Why must an index on a varchar specify an index length?

preface

Students who have read the Alibaba Java development manual should notice that there is a mandatory specification in the MySQL index specification:


This article will analyze why the index on varchar must specify the index length?

index structure

To understand the reason, we must first have a certain understanding of the index structure. Generally, we will use the InnoDB storage engine, and its corresponding index structure is B+TREE.
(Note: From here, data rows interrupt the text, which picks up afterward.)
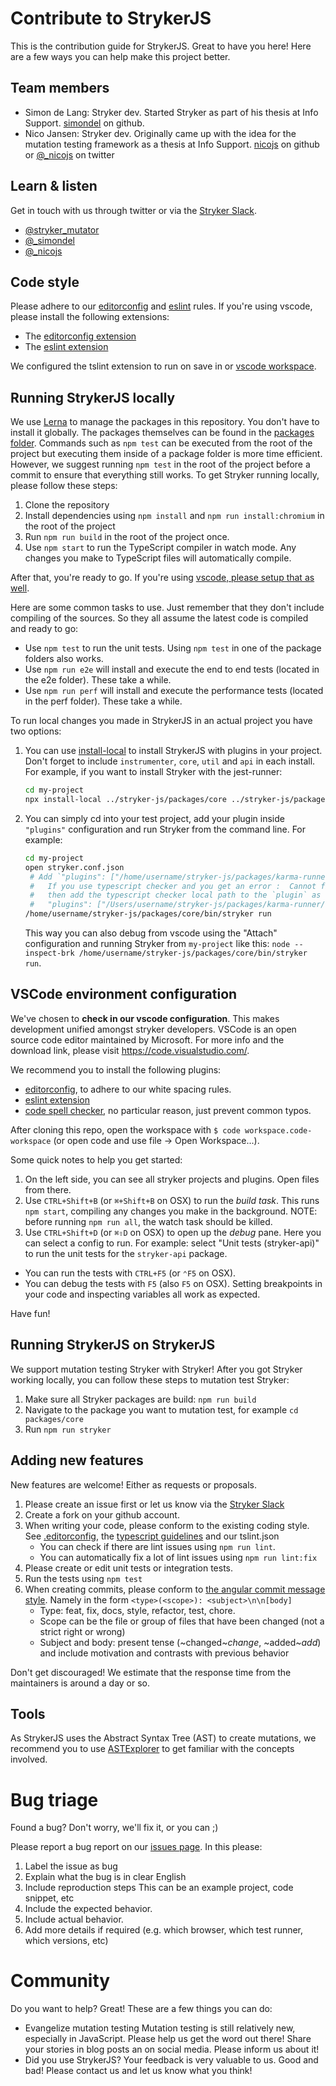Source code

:# Contribute to StrykerJS

This is the contribution guide for StrykerJS. Great to have you here! Here are a few ways you can help make this project better.

## Team members

- Simon de Lang: Stryker dev. Started Stryker as part of his thesis at Info Support. [simondel](http://github.com/simondel) on github.
- Nico Jansen: Stryker dev. Originally came up with the idea for the mutation testing framework as a thesis at Info Support.
  [nicojs](http://github.com/nicojs) on github or [@\_nicojs](https://twitter.com/_nicojs) on twitter

## Learn & listen

Get in touch with us through twitter or via the [Stryker Slack](https://join.slack.com/t/stryker-mutator/shared_invite/enQtOTUyMTYyNTg1NDQ0LTU4ODNmZDlmN2I3MmEyMTVhYjZlYmJkOThlNTY3NTM1M2QxYmM5YTM3ODQxYmJjY2YyYzllM2RkMmM1NjNjZjM).

- [@stryker_mutator](https://twitter.com/stryker_mutator)
- [@\_simondel](https://twitter.com/_simondel)
- [@\_nicojs](https://twitter.com/_nicojs)

## Code style

Please adhere to our [editorconfig](https://editorconfig.org) and [eslint](https://eslint.org/) rules. If you're using vscode, please install the following extensions:

- The [editorconfig extension](https://github.com/editorconfig/editorconfig-vscode#editorconfig-for-visual-studio-code)
- The [eslint extension](https://marketplace.visualstudio.com/items?itemName=dbaeumer.vscode-eslint)

We configured the tslint extension to run on save in or [vscode workspace](#vscode-environment-configuration).

## Running StrykerJS locally

We use [Lerna](https://lerna.js.org/) to manage the packages in this repository. You don't have to install it globally. The packages themselves can be found in the [packages folder](https://github.com/stryker-mutator/stryker-js/tree/master/packages). Commands such as `npm test` can be executed from the root of the project but executing them inside of a package folder is more time efficient. However, we suggest running `npm test` in the root of the project before a commit to ensure that everything still works. To get Stryker running locally, please follow these steps:

1. Clone the repository
1. Install dependencies using `npm install` and `npm run install:chromium` in the root of the project
1. Run `npm run build` in the root of the project once.
1. Use `npm start` to run the TypeScript compiler in watch mode. Any changes you make to TypeScript files will automatically compile.

After that, you're ready to go. If you're using [vscode, please setup that as well](#vscode-environment-configuration).

Here are some common tasks to use. Just remember that they don't include compiling of the sources. So they all assume the latest code is compiled and ready to go:

- Use `npm test` to run the unit tests. Using `npm test` in one of the package folders also works.
- Use `npm run e2e` will install and execute the end to end tests (located in the e2e folder). These take a while.
- Use `npm run perf` will install and execute the performance tests (located in the perf folder). These take a while.

To run local changes you made in StrykerJS in an actual project you have two options:

1. You can use [install-local](https://www.npmjs.com/package/install-local) to install StrykerJS with plugins in your project. Don't forget to include `instrumenter`, `core`, `util` and `api` in each install. For example, if you want to install Stryker with the jest-runner:
   ```sh
   cd my-project
   npx install-local ../stryker-js/packages/core ../stryker-js/packages/util ../stryker-js/packages/api ../stryker-js/packages/instrumenter ../stryker-js/packages/jest-runner
   ```
2. You can simply cd into your test project, add your plugin inside `"plugins"` configuration and run Stryker from the command line. For example:
   ```sh
   cd my-project
   open stryker.conf.json
    # Add `"plugins": ["/home/username/stryker-js/packages/karma-runner/dist/src/index.js"]` inside the stryker.conf.json
    #   If you use typescript checker and you get an error :  Cannot find Checker plugin "typescript"
    #   then add the typescript checker local path to the `plugin` as well:
    #   "plugins": ["/Users/username/stryker-js/packages/karma-runner/dist/src/index.js",  "/Users/username/stryker-js/packages/typescript-checker/dist/src/index.js"],
   /home/username/stryker-js/packages/core/bin/stryker run
   ```
   This way you can also debug from vscode using the "Attach" configuration and running Stryker from `my-project` like this: `node --inspect-brk /home/username/stryker-js/packages/core/bin/stryker run`.

## VSCode environment configuration

We've chosen to **check in our vscode configuration**. This makes development unified amongst stryker developers. VSCode is an open source code editor maintained by Microsoft. For more info and the download link, please visit https://code.visualstudio.com/.

We recommend you to install the following plugins:

- [editorconfig](https://marketplace.visualstudio.com/items?itemName=EditorConfig.EditorConfig), to adhere to our white spacing rules.
- [eslint extension](https://marketplace.visualstudio.com/items?itemName=dbaeumer.vscode-eslint)
- [code spell checker](https://marketplace.visualstudio.com/items?itemName=streetsidesoftware.code-spell-checker), no particular reason, just prevent common typos.

After cloning this repo, open the workspace with `$ code workspace.code-workspace` (or open code and use file -> Open Workspace...).

Some quick notes to help you get started:

1. On the left side, you can see all stryker projects and plugins. Open files from there.
1. Use `CTRL+Shift+B` (or `⌘+Shift+B` on OSX) to run the _build task_. This runs `npm start`, compiling any changes you make in the background. NOTE: before running `npm run all`, the watch task should be killed.
1. Use `CTRL+Shift+D` (or `⌘⇧D` on OSX) to open up the _debug_ pane. Here you can select a config to run. For example: select "Unit tests (stryker-api)" to run the unit tests for the `stryker-api` package.

- You can run the tests with `CTRL+F5` (or `⌃F5` on OSX).
- You can debug the tests with `F5` (also `F5` on OSX). Setting breakpoints in your code and inspecting variables all work as expected.

Have fun!

## Running StrykerJS on StrykerJS

We support mutation testing Stryker with Stryker! After you got Stryker working locally, you can follow these steps to mutation test Stryker:

1. Make sure all Stryker packages are build: `npm run build`
1. Navigate to the package you want to mutation test, for example `cd packages/core`
1. Run `npm run stryker`

## Adding new features

New features are welcome! Either as requests or proposals.

1. Please create an issue first or let us know via the [Stryker Slack](https://join.slack.com/t/stryker-mutator/shared_invite/enQtOTUyMTYyNTg1NDQ0LTU4ODNmZDlmN2I3MmEyMTVhYjZlYmJkOThlNTY3NTM1M2QxYmM5YTM3ODQxYmJjY2YyYzllM2RkMmM1NjNjZjM)
1. Create a fork on your github account.
1. When writing your code, please conform to the existing coding style.
   See [.editorconfig](https://github.com/stryker-mutator/stryker-js/blob/master/.editorconfig), the [typescript guidelines](https://github.com/Microsoft/TypeScript/wiki/Coding-guidelines) and our tslint.json
   - You can check if there are lint issues using `npm run lint`.
   - You can automatically fix a lot of lint issues using `npm run lint:fix`
1. Please create or edit unit tests or integration tests.
1. Run the tests using `npm test`
1. When creating commits, please conform to [the angular commit message style](https://docs.google.com/document/d/1rk04jEuGfk9kYzfqCuOlPTSJw3hEDZJTBN5E5f1SALo/edit).
   Namely in the form `<type>(<scope>): <subject>\n\n[body]`
   - Type: feat, fix, docs, style, refactor, test, chore.
   - Scope can be the file or group of files that have been changed (not a strict right or wrong)
   - Subject and body: present tense (~changed~_change_, ~added~_add_) and include motivation and contrasts with previous behavior

Don't get discouraged! We estimate that the response time from the
maintainers is around a day or so.

## Tools

As StrykerJS uses the Abstract Syntax Tree (AST) to create mutations, we recommend you to use [ASTExplorer](https://astexplorer.net/) to get familiar with the concepts involved.

# Bug triage

Found a bug? Don't worry, we'll fix it, or you can ;)

Please report a bug report on our [issues page](https://github.com/stryker-mutator/stryker-js/issues). In this please:

1. Label the issue as bug
2. Explain what the bug is in clear English
3. Include reproduction steps
   This can be an example project, code snippet, etc
4. Include the expected behavior.
5. Include actual behavior.
6. Add more details if required (e.g. which browser, which test runner, which versions, etc)

# Community

Do you want to help? Great! These are a few things you can do:

- Evangelize mutation testing
  Mutation testing is still relatively new, especially in JavaScript. Please help us get the word out there!
  Share your stories in blog posts an on social media. Please inform us about it!
- Did you use StrykerJS? Your feedback is very valuable to us. Good and bad! Please contact us and let us know what you think!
The biggest difference between B+TREE and other binary trees is that the degree of nodes can be set greatly. MySQL defines 16KB as one page, and one page is a node of the tree.

In the following figure, in the root node of the tree, 7 and 13 correspond to the saved index field values.

Then, since the size of a page is a constant 16KB, it means that the smaller the space occupied by the index field value, the more a page can be saved, which is finally reflected in reducing the number of disk IO.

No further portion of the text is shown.